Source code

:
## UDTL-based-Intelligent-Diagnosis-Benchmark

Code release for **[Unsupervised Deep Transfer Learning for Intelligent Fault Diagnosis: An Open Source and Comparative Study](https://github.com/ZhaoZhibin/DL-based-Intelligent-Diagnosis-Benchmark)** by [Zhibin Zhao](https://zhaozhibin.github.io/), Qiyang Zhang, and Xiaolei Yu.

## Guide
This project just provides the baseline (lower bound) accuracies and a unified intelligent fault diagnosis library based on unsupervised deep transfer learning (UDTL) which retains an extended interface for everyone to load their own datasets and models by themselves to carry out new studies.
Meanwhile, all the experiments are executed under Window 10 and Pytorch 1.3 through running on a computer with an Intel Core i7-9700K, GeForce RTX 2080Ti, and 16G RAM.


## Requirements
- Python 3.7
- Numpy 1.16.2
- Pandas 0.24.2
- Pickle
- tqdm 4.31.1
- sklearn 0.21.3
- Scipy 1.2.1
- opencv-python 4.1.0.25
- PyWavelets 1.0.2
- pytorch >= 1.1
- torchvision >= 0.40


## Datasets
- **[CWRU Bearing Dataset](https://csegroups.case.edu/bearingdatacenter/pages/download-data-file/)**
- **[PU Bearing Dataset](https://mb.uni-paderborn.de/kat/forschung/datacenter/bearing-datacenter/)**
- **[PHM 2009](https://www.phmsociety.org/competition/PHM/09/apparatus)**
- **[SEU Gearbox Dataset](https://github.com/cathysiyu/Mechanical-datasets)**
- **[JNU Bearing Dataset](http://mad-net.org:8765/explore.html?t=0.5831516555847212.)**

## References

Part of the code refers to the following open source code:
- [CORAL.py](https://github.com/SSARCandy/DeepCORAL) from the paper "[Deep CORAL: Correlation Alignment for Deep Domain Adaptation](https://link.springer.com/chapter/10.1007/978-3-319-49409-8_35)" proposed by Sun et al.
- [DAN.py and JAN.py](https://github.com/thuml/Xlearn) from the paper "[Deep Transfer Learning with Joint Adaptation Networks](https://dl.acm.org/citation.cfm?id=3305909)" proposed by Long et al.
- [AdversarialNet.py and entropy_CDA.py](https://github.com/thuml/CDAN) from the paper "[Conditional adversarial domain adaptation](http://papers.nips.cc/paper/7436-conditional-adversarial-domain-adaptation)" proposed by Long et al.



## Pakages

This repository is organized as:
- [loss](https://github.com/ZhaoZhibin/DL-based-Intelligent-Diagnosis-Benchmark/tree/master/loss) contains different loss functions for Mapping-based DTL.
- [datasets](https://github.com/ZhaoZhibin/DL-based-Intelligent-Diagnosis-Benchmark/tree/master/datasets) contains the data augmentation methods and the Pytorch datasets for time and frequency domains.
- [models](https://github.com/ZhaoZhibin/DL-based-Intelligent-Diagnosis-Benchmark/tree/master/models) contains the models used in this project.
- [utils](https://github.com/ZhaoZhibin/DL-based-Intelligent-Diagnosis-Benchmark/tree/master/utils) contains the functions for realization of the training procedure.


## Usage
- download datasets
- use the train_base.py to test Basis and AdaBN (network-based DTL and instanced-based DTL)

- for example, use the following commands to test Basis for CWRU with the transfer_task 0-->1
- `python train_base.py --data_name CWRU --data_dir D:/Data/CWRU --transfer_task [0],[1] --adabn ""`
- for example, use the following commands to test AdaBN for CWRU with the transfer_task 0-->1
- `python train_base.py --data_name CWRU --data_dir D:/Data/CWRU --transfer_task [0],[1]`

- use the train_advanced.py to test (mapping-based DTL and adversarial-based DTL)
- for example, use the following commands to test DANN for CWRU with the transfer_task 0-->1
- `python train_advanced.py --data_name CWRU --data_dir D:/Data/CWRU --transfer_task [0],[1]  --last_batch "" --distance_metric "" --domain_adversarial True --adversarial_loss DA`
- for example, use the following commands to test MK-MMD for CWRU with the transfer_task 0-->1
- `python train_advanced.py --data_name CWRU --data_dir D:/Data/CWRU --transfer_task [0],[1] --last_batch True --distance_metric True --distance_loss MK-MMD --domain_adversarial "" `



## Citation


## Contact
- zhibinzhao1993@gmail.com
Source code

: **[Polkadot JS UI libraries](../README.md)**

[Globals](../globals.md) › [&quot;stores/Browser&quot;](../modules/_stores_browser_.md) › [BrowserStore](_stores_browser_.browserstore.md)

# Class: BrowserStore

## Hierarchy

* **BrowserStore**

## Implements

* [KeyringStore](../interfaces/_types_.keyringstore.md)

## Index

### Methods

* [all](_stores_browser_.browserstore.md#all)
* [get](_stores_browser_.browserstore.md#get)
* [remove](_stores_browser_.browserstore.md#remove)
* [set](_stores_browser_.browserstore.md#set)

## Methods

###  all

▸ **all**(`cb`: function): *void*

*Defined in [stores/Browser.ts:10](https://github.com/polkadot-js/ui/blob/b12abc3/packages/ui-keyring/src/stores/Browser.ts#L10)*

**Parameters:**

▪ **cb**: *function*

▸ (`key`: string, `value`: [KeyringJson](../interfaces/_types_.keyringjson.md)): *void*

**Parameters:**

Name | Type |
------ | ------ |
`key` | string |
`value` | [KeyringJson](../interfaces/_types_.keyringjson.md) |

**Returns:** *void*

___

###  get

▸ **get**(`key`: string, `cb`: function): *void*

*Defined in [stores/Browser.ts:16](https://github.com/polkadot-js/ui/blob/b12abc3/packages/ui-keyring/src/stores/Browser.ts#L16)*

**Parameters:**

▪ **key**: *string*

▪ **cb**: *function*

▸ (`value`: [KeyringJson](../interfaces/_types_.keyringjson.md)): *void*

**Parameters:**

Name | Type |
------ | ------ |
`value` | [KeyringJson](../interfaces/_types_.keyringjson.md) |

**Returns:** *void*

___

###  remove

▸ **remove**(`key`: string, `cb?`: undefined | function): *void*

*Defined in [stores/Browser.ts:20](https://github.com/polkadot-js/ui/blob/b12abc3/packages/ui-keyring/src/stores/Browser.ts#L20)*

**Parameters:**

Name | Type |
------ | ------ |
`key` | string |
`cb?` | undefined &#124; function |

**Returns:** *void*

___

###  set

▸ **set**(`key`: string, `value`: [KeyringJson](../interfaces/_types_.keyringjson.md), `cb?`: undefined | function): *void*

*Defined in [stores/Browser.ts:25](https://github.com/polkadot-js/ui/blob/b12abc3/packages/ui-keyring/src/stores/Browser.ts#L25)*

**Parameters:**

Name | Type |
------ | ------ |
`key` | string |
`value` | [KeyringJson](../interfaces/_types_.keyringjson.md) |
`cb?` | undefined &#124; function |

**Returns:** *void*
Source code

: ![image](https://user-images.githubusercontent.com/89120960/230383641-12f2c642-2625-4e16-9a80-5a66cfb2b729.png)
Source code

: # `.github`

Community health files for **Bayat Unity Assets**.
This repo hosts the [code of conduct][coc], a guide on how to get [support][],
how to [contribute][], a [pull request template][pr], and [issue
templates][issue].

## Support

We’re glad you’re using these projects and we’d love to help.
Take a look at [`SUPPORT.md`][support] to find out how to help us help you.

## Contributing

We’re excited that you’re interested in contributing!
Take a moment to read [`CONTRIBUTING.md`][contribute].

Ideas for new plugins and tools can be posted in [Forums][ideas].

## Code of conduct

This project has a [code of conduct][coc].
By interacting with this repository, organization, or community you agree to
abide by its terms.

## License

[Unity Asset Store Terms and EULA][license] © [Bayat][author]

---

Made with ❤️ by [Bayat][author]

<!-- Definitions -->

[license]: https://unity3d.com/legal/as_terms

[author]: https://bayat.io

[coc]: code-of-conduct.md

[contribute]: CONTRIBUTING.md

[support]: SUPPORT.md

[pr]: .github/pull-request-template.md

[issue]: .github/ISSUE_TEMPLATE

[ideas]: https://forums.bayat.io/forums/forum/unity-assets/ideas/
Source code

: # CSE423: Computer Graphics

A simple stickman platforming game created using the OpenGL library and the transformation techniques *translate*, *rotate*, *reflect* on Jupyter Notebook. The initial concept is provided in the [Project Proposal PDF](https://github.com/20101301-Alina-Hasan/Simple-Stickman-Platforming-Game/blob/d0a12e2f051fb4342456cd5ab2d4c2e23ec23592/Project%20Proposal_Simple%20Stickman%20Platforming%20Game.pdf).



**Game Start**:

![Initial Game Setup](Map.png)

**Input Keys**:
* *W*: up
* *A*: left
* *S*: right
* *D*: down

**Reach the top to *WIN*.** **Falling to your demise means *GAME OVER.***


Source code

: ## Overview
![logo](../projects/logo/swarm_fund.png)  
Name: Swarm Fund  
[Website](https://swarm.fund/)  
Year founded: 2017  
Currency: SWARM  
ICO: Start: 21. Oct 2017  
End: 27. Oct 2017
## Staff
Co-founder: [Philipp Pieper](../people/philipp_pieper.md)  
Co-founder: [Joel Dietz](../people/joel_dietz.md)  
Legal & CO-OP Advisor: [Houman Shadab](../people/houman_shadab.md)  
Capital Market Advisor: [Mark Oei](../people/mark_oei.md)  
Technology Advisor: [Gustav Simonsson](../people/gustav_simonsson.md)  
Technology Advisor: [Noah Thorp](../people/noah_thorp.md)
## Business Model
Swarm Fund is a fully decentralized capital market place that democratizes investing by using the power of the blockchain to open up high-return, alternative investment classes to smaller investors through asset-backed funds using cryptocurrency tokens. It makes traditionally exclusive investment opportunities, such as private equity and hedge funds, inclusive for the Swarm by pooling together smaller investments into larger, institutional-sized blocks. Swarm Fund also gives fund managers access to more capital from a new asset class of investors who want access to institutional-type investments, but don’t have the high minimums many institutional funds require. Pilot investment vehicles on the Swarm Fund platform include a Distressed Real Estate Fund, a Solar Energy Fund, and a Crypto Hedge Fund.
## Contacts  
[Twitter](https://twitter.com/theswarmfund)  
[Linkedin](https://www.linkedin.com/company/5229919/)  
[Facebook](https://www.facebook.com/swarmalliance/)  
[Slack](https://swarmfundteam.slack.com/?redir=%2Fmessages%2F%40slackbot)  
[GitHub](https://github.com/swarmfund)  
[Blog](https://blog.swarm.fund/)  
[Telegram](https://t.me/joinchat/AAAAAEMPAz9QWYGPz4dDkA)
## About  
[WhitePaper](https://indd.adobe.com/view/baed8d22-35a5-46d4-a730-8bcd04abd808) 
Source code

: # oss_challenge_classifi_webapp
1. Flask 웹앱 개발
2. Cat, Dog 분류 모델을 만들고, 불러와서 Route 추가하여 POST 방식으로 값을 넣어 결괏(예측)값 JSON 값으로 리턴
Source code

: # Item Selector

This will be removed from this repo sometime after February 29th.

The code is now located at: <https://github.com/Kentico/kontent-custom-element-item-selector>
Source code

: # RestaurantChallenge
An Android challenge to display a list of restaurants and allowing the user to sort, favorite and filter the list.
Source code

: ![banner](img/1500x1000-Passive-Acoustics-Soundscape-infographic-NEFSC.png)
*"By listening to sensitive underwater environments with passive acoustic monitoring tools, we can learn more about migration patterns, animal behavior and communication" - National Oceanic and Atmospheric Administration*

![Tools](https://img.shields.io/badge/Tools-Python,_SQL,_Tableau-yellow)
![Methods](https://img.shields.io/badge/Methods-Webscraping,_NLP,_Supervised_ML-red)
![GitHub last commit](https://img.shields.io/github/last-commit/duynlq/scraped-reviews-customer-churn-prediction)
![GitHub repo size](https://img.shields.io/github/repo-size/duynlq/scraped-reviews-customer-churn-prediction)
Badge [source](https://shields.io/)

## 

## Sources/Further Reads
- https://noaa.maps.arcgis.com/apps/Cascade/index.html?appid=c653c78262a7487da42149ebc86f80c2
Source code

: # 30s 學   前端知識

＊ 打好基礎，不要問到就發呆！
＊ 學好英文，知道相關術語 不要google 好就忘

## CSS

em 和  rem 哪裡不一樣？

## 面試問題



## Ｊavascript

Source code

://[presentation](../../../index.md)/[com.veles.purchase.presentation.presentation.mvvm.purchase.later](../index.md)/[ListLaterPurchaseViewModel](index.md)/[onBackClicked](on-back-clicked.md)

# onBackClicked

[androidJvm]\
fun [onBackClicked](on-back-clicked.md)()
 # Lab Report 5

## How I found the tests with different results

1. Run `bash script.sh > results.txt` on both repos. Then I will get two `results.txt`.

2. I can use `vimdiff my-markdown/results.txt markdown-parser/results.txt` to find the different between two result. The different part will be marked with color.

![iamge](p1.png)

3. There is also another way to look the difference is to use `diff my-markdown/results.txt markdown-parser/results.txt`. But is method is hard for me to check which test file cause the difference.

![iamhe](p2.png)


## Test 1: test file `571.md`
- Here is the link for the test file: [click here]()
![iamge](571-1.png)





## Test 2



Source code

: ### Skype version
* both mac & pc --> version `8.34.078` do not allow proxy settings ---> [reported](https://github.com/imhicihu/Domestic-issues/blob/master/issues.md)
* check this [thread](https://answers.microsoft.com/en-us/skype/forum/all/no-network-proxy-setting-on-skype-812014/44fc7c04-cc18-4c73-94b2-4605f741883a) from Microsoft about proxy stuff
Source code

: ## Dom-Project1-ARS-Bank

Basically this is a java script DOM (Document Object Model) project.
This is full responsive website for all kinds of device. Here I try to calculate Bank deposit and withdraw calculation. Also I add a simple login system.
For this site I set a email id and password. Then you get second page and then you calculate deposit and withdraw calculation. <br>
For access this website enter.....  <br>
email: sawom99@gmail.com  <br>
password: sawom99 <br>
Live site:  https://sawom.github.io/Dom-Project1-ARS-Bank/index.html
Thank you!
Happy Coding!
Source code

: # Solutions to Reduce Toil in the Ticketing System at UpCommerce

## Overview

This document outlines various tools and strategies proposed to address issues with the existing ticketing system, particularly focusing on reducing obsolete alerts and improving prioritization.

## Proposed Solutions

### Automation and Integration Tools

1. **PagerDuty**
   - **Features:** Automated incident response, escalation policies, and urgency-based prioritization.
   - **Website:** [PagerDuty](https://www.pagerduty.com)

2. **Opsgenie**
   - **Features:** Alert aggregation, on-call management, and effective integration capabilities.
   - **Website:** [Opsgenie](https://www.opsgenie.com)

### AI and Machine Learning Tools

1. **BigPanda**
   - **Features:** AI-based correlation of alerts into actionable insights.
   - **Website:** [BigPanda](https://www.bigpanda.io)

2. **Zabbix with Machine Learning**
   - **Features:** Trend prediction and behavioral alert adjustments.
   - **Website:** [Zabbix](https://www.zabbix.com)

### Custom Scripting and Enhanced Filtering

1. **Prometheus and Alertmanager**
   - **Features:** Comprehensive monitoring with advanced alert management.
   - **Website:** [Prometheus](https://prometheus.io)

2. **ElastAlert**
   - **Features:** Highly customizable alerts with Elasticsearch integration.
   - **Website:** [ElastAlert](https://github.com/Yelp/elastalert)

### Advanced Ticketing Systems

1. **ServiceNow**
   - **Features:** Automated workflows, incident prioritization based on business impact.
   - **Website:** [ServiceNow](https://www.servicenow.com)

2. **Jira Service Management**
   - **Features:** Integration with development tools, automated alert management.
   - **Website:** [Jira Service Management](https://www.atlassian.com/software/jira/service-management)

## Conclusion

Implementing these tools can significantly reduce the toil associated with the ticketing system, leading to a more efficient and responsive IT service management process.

:::::

» WHAT YOU WILL DO: Taking the material above, extract exactly and only the lines from the line with "- opencv-python 4.1.0.25" to the line with "Part of the", inclusive of both.

» RESPONSE BOX:
- opencv-python 4.1.0.25
- PyWavelets 1.0.2
- pytorch >= 1.1
- torchvision >= 0.40


## Datasets
- **[CWRU Bearing Dataset](https://csegroups.case.edu/bearingdatacenter/pages/download-data-file/)**
- **[PU Bearing Dataset](https://mb.uni-paderborn.de/kat/forschung/datacenter/bearing-datacenter/)**
- **[PHM 2009](https://www.phmsociety.org/competition/PHM/09/apparatus)**
- **[SEU Gearbox Dataset](https://github.com/cathysiyu/Mechanical-datasets)**
- **[JNU Bearing Dataset](http://mad-net.org:8765/explore.html?t=0.5831516555847212.)**

## References

Part of the code refers to the following open source code:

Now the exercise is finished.